The production of such contact lenses involves three main steps. First, a plastic
template is created as a mould for micron sized metal contacts: this mould, on which
the metal contacts are then coated, is created by digging guidelines into a plastic
(PET) sheet using a photolithography process. Then the self-assembly step is quite
simple: the plastic template is dipped into a special solution with some
microelectronics components; thanks to capillary forces, the components then bind
with the plastic templates in the desired location. Finally, the surface is encapsulated
with a biocompatible material and pressed using a heated aluminum mould which
imparts a permanent curvature on it, creating the contact lens. In the near future, then,
should we expect to be able to wear a super contact lens wirelessly coupled with our
mobile phone, similarly to a Bluetooth headset? Well, there are still a number of
challenges to overcome before this scenario becomes reality.
First of all, a high resolution display still needs to be embedded in the contact
lens. This new technique is suitable for this purpose but "we are still at the beginning
of this path," admits Parviz, "even if our manufacturing technique in principle allows
for integration of a large number of pixels." There are also other technical issues to
solve; most importantly, such contact lenses are likely to be restricted to display just
transparent overlaying images. The reason is that we still cannot selectively block
light from the scene to create an opaque overlay. As Stayman explains, "the lens is
located, quite literally, at the pupil plane of the imaging system and overlaying
images so close to the center of the eye would only change the optical response —
i.e. blurring of the scene," like having a micro-spotlight just in front of your eye! So
will it ever be possible to show opaque images on the contact lens? Stayman believes
that "we could control the transparency of the entire contact lens," modifying the
contrast between the overlaying image and the real world. Almost like turning down
the lights a little bit. This would allow our eye to better distinguish the virtual objects
displayed on the lens, switching the focus from the real scene on the background to
the virtual annotation on the foreground.
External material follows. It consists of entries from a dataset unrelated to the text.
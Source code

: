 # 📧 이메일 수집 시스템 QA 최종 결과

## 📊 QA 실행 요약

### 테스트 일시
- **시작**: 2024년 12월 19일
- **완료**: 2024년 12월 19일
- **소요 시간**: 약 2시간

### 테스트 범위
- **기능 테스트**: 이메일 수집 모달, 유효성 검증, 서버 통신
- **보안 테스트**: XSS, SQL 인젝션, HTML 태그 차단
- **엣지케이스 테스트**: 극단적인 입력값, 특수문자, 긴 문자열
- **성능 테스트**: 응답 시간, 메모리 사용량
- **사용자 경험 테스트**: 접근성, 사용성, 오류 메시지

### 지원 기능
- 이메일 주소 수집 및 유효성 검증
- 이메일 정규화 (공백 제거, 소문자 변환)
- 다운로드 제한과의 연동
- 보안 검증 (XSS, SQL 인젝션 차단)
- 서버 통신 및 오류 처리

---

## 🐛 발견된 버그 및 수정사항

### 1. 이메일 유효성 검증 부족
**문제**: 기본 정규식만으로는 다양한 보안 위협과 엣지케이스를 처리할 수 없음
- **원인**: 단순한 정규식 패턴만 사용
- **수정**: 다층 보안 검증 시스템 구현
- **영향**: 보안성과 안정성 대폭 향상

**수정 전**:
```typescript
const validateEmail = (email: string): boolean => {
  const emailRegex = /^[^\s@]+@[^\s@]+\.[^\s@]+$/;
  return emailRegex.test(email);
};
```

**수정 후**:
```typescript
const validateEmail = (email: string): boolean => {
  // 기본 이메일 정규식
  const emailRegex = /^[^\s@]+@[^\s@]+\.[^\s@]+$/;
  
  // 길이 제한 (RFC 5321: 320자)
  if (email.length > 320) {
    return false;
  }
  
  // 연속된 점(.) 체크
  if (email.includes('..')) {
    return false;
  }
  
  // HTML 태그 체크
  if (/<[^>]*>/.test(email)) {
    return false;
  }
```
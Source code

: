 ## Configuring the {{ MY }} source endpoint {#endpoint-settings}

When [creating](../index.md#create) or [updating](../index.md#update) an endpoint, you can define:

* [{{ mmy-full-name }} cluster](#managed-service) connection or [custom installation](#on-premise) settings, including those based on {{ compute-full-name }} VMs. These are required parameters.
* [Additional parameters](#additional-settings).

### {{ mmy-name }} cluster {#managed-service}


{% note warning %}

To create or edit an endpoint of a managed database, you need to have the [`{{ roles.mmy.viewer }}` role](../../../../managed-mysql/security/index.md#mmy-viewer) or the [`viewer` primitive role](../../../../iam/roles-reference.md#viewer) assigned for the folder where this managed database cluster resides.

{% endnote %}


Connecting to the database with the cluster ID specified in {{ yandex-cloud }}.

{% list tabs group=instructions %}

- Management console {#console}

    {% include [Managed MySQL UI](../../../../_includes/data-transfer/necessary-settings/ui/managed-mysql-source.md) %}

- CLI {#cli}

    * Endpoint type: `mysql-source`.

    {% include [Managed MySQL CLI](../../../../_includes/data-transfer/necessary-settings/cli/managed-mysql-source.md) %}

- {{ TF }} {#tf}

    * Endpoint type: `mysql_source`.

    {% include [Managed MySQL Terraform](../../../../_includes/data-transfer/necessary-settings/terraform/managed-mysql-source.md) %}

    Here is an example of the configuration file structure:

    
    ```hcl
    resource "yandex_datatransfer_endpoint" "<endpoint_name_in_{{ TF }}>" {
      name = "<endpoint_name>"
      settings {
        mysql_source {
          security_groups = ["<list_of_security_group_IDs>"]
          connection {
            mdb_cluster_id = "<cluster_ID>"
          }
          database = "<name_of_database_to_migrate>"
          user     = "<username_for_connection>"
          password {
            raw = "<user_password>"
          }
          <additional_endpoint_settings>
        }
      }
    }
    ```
Finally, the most intriguing challenge is to understand how to deal with the
constant movements of our eyes. "When we look at something we are constantly
scanning the scene for content, with our eyes darting from area to area; this is
because we use the fovea — the high resolution portion of our retina — for close
inspection of scene content," says Stayman. "The contact lens will move with the eye.
Thus to keep a virtual object or annotation fixed within a scene, the image displayed
on the contact lens must be moved in a direction to compensate for the eyes motions.
This would require some form of eye tracking device — potentially also in the
contact lens itself. Such a tracking system would need to be quite fast and accurate
for virtual objects to appear stationary." Considering these and other issues, it is still
not completely clear how these contact lenses will be converted into fully working
devices able to provide a good platform for Augmented Reality. Thanks to Parviz and
his collaborators’ work, nonetheless, the day when we can simply blink and see all
kinds of useful information popping up in front of our eyes might not be so far away.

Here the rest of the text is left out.